Astounding, December 1957

The other story that presents the humans are inherently superior idea, much more explicitly, is Dickson's "Danger -- Human!". (Silverberg's story, to give it its due, doesn't really suppose that humans are inherently superior, just that some sort of local historical accident has resulted in humanity being ahead of the nearby aliens in development.) In "Danger -- Human!" an alien group is monitoring Earth. It seems that humans are the descendents of a race that two or three times before has risen from obscurity to dominate the Galaxy, not to the benefit of the rest of the intelligent races. One of the monitoring guys decides to kidnap an human, a New Hampshire farmer, to study him and figure out if humans are still dangerous. Bad idea ... (as we could guess immediately). The main problem is that the human superiority is essentially asserted, not proven, unless we are to conclude from a final revelation (unless I misunderstood it) that the guy broke through an impenetrable field of some sort that humans have psi powers. (Which would really make the story stupid.)

Analog, August 1974



This is the first SF magazine I ever bought, from the newsstand at Alton Drugs in Naperville, IL, sometime in July of 1974. I'd been reading SF from the library with great dedication for a couple of years by then, and reading anthologies like The Science Fiction Hall of Fame and the Nebula Award Stories collections had shown me that there were magazines that published the stuff.

That day there were three magazines next to each other, the August issues of Analog, Galaxy, and F&SF. I bought the Analog first because it still had a certain reputation in my mind -- derived mostly from Campbell's 1940s "Golden Age". (I also liked the John Schoenherr cover.) I read through it quickly, and the next day I bought Galaxy, and the day after I bought F&SF.

The cover story is "Enter a Pilgrim", by Gordon R. Dickson.
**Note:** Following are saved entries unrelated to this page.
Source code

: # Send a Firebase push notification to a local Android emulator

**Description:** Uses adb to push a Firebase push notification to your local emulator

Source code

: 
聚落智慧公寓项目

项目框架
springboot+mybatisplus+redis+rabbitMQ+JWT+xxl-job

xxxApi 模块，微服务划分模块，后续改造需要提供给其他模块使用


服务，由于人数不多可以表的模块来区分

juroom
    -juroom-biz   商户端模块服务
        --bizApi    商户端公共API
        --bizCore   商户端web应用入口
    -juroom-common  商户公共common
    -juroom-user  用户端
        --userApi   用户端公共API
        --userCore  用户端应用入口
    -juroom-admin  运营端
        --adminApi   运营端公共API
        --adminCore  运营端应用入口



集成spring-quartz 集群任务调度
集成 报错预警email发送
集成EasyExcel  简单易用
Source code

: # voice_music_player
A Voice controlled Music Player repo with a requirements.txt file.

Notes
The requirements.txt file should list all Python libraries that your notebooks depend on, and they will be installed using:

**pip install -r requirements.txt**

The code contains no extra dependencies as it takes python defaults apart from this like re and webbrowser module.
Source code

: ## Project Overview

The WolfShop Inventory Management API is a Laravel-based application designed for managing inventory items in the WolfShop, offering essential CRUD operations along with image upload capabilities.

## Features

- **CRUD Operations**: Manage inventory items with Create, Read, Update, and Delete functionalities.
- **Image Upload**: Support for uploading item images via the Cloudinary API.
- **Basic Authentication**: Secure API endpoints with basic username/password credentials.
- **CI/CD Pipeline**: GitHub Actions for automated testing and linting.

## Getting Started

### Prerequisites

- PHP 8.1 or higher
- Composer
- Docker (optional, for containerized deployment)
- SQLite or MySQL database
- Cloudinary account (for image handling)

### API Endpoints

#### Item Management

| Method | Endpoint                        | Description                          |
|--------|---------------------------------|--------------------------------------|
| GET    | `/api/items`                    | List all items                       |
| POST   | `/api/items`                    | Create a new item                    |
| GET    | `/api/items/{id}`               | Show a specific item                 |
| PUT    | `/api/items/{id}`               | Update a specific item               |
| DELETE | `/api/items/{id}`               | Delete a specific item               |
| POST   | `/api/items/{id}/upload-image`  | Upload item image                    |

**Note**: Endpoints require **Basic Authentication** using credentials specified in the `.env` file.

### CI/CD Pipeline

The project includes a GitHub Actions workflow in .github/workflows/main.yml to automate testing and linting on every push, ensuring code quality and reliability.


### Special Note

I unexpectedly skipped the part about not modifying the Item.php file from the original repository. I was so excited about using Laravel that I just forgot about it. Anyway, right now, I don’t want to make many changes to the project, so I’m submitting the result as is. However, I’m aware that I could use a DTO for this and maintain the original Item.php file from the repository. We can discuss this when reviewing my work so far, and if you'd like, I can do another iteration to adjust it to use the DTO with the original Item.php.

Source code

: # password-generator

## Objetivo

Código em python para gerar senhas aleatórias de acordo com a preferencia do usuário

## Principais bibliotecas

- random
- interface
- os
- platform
It tells of Shane Evert, a young man who works as a translator for the alien ruler of Earth -- Earth having been conquered three years before by the huge and technologically superior Aalaag. Shane dreams of some hero leading a resistance to the Aalaag, but on this day he witness the brutal execution of a man who had defended his wife from a careless young Aalaag. Later, a bit drunk, Shane is accosted by three human outlaws, but easily kills them all -- and in the mixture of shame and triumph he feels, something clicks, and the takes what (I can tell) will be the first steps of resistance to the Aalaag. Even at 14 I could see that this was not a complete story -- and indeed, three more stories followed (two in Analog, one in the anthology/magazine Far Frontiers), and they were fixed up into a novel, Way of the Pilgrim (1987). This took a surprisingly long time -- the other stories didn't appear until 1980 and 1985, and I never actually have read the novel, though I'm fairly sure I know the basic plot!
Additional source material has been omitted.